TCP is a serialized protocol where both sides chat back and forth on every packet, so if one side or the other experiences latency or packet loss (whether due to slow or overloaded applications, full or contended packet queues in the kernel, cheap or bad or failing NICs, bad wiring, cheap or slow or bad or overloaded or distant intermediate routers, or some combination of all of those (i.e. the public internet)), then every communication on the socket will hang until the first latent or lost packet is retried or otherwise gets through.
This causes highly multiplexed protocols over TCP to pass along the lag to every channel receiver, obviously.
Applications generally expect function calls to return so quickly as to be virtually instant, and to not have to retry them on failure. So situations in which the communication is broken, packets are lost, the network fails temporarily or permanently, or even just situations in which any latency above your maximum expectation occurs and causes an app level timeout, will either cause unexpected (and possibly fatal) backpressure, unexpected (and possibly fatal) application level retries or crashes, or other hilarity, like exposure of completely unreasonable race conditions that would never otherwise happen, etc., etc., if you naively replace a native function with a distributed system, you will have a variety of bad times that look like nothing you’ve ever seen before.
In situations like Google’s, where they have obscenely expensive, gorgeous, exquisitely maintained switches in a big matrix sitting right on top of their racks (note: this is hearsay; I don’t yet work at Google), and there aren’t any routes going through an EC2 ELB or Joe’s VPS and Bait Shop in Dubai over a satphone, there are probably very few of these events, so maintaining the fiction that it’s just like a regular procedure call is worth it and a super-powerful abstraction that they can gift to their developers.
For those of us using Joe’s VPS and Bait Shop in Dubai, the window of risk is radically larger. Our scale problems are also a lot smaller, though; but it can be very difficult for us to know where our (collective) service providers' failure point is, where believing in the abstraction is dangerous and unviable. It’s unquantifiable because we don’t have enough visibility into the points of possible danger; we can only guess, based on our failure surface, about how bad the problem will be.
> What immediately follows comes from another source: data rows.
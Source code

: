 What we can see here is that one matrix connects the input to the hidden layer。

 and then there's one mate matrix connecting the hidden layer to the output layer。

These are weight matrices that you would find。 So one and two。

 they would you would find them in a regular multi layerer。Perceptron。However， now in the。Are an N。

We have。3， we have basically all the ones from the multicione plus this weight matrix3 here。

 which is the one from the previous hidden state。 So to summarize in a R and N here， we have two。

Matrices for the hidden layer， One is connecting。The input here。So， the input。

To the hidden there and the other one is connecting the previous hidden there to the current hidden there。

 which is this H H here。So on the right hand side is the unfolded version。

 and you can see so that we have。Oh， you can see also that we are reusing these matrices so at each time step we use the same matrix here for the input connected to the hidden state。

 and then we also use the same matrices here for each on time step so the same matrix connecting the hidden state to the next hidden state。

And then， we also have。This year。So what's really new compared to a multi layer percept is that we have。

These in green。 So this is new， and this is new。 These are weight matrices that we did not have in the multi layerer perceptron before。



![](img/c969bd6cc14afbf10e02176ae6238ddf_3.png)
If pressed for recommendations, my gut tells me that the average dev on the average infrastructure should stick with the idea that network communication should be heavily decoupled (e.g. JSON over HTTP or protobuf over HTTP or whatever), rather than try to use grpc as a function call replacement mechanism directly. You don’t get Internet Scale with JSON over HTTP but you have a nice reliably bad protocol with lots of debug handles and well understood logs and stack overflow. People with serious distributed system problems should continue to use erlang ( :D ). People with gorgeous deluxe infrastructure running locally should totally jump all over grpc, especially if they integrate QUIC, but that’s for another day and another five paragraphs.
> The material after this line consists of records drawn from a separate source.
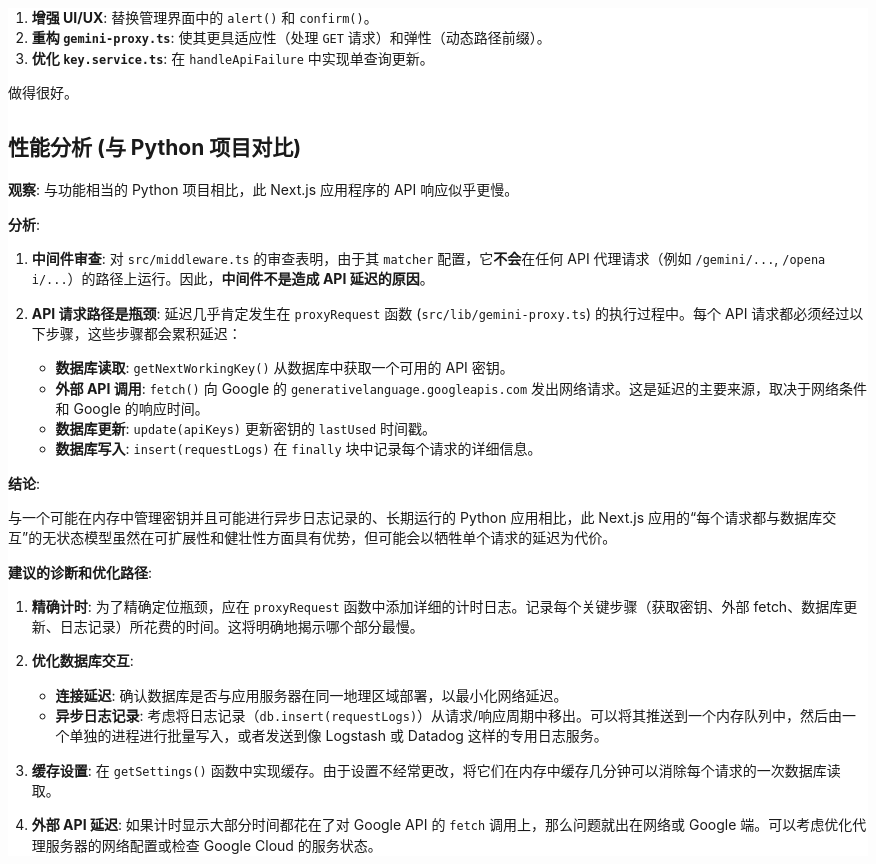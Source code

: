 1.  **增强 UI/UX**: 替换管理界面中的 `alert()` 和 `confirm()`。
2.  **重构 `gemini-proxy.ts`**: 使其更具适应性（处理 `GET` 请求）和弹性（动态路径前缀）。
3.  **优化 `key.service.ts`**: 在 `handleApiFailure` 中实现单查询更新。

做得很好。

## 性能分析 (与 Python 项目对比)

**观察**: 与功能相当的 Python 项目相比，此 Next.js 应用程序的 API 响应似乎更慢。

**分析**:

1.  **中间件审查**: 对 `src/middleware.ts` 的审查表明，由于其 `matcher` 配置，它**不会**在任何 API 代理请求（例如 `/gemini/...`, `/openai/...`）的路径上运行。因此，**中间件不是造成 API 延迟的原因**。

2.  **API 请求路径是瓶颈**: 延迟几乎肯定发生在 `proxyRequest` 函数 (`src/lib/gemini-proxy.ts`) 的执行过程中。每个 API 请求都必须经过以下步骤，这些步骤都会累积延迟：
    - **数据库读取**: `getNextWorkingKey()` 从数据库中获取一个可用的 API 密钥。
    - **外部 API 调用**: `fetch()` 向 Google 的 `generativelanguage.googleapis.com` 发出网络请求。这是延迟的主要来源，取决于网络条件和 Google 的响应时间。
    - **数据库更新**: `update(apiKeys)` 更新密钥的 `lastUsed` 时间戳。
    - **数据库写入**: `insert(requestLogs)` 在 `finally` 块中记录每个请求的详细信息。

**结论**:

与一个可能在内存中管理密钥并且可能进行异步日志记录的、长期运行的 Python 应用相比，此 Next.js 应用的“每个请求都与数据库交互”的无状态模型虽然在可扩展性和健壮性方面具有优势，但可能会以牺牲单个请求的延迟为代价。

**建议的诊断和优化路径**:

1.  **精确计时**: 为了精确定位瓶颈，应在 `proxyRequest` 函数中添加详细的计时日志。记录每个关键步骤（获取密钥、外部 fetch、数据库更新、日志记录）所花费的时间。这将明确地揭示哪个部分最慢。

2.  **优化数据库交互**:

    - **连接延迟**: 确认数据库是否与应用服务器在同一地理区域部署，以最小化网络延迟。
    - **异步日志记录**: 考虑将日志记录（`db.insert(requestLogs)`）从请求/响应周期中移出。可以将其推送到一个内存队列中，然后由一个单独的进程进行批量写入，或者发送到像 Logstash 或 Datadog 这样的专用日志服务。

3.  **缓存设置**: 在 `getSettings()` 函数中实现缓存。由于设置不经常更改，将它们在内存中缓存几分钟可以消除每个请求的一次数据库读取。

4.  **外部 API 延迟**: 如果计时显示大部分时间都花在了对 Google API 的 `fetch` 调用上，那么问题就出在网络或 Google 端。可以考虑优化代理服务器的网络配置或检查 Google Cloud 的服务状态。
It seems to be “reactive streams” from people who don’t understand the need for back pressure, think that communication across machines can or should look like local method invocation, haven’t checked the existing state of the art in the last 15 years and believe that the primitive onX API is all what people need.
Accusing the folks at Google of not understanding backpressure or not understanding the existing 15-year state of the art is a little far fetched. It’s just that grpc comes from a radically different environment than the ones that you and I are used to, and has different affordances and abstractions than solutions that grew out of our more common environments. As the two environments come into contact with each other, there will be friction and weirdness, but I suspect we have as much to learn from Google as Google does from us.
Or maybe they only open-source the bad stuff and keep the good stuff secret as a competitive advantage? The things they have released … e. g. GWT, Android, Go aren’t nearly as good as they want everyone to think they are in my opinion. It’s usually quite underwhelming to see the hype vs. the actual code.